EXCERPTED RECORDS START

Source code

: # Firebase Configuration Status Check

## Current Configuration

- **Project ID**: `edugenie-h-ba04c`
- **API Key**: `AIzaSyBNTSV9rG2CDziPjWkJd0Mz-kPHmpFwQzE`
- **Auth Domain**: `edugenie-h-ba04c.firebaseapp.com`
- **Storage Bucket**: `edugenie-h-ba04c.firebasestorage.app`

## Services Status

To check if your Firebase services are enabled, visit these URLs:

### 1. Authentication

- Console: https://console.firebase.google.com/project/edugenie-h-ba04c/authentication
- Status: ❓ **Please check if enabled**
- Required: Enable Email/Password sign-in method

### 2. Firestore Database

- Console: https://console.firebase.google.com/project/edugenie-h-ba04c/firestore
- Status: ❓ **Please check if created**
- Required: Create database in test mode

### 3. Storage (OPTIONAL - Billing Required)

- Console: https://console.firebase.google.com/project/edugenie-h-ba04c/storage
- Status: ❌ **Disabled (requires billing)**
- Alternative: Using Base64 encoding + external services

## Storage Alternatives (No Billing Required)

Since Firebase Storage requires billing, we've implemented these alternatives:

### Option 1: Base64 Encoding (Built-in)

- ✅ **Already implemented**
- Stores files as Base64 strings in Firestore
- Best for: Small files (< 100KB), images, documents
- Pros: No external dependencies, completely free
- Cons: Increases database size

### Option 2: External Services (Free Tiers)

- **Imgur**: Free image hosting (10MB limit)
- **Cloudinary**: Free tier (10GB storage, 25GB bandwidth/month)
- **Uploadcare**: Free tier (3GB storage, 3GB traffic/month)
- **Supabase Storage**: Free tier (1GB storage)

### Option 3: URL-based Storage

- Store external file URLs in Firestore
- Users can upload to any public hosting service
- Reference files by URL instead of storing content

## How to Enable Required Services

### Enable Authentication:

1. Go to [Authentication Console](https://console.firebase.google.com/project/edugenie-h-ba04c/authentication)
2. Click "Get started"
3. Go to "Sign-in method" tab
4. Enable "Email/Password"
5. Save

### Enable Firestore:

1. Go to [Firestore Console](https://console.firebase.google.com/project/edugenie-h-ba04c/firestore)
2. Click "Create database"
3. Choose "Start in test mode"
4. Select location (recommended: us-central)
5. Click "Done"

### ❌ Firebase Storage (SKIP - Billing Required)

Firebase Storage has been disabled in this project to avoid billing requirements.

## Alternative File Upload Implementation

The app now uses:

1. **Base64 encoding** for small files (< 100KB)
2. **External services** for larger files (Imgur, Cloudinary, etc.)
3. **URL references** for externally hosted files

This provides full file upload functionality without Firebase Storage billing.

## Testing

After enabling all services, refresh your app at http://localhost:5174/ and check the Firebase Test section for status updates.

EXCERPTED RECORDS END

Each line carrying the string "google" should be copied out from the entries.

### EXERCISE ANSWER
- Console: https://console.firebase.google.com/project/edugenie-h-ba04c/authentication
- Console: https://console.firebase.google.com/project/edugenie-h-ba04c/firestore
- Console: https://console.firebase.google.com/project/edugenie-h-ba04c/storage
1. Go to [Authentication Console](https://console.firebase.google.com/project/edugenie-h-ba04c/authentication)
1. Go to [Firestore Console](https://console.firebase.google.com/project/edugenie-h-ba04c/firestore)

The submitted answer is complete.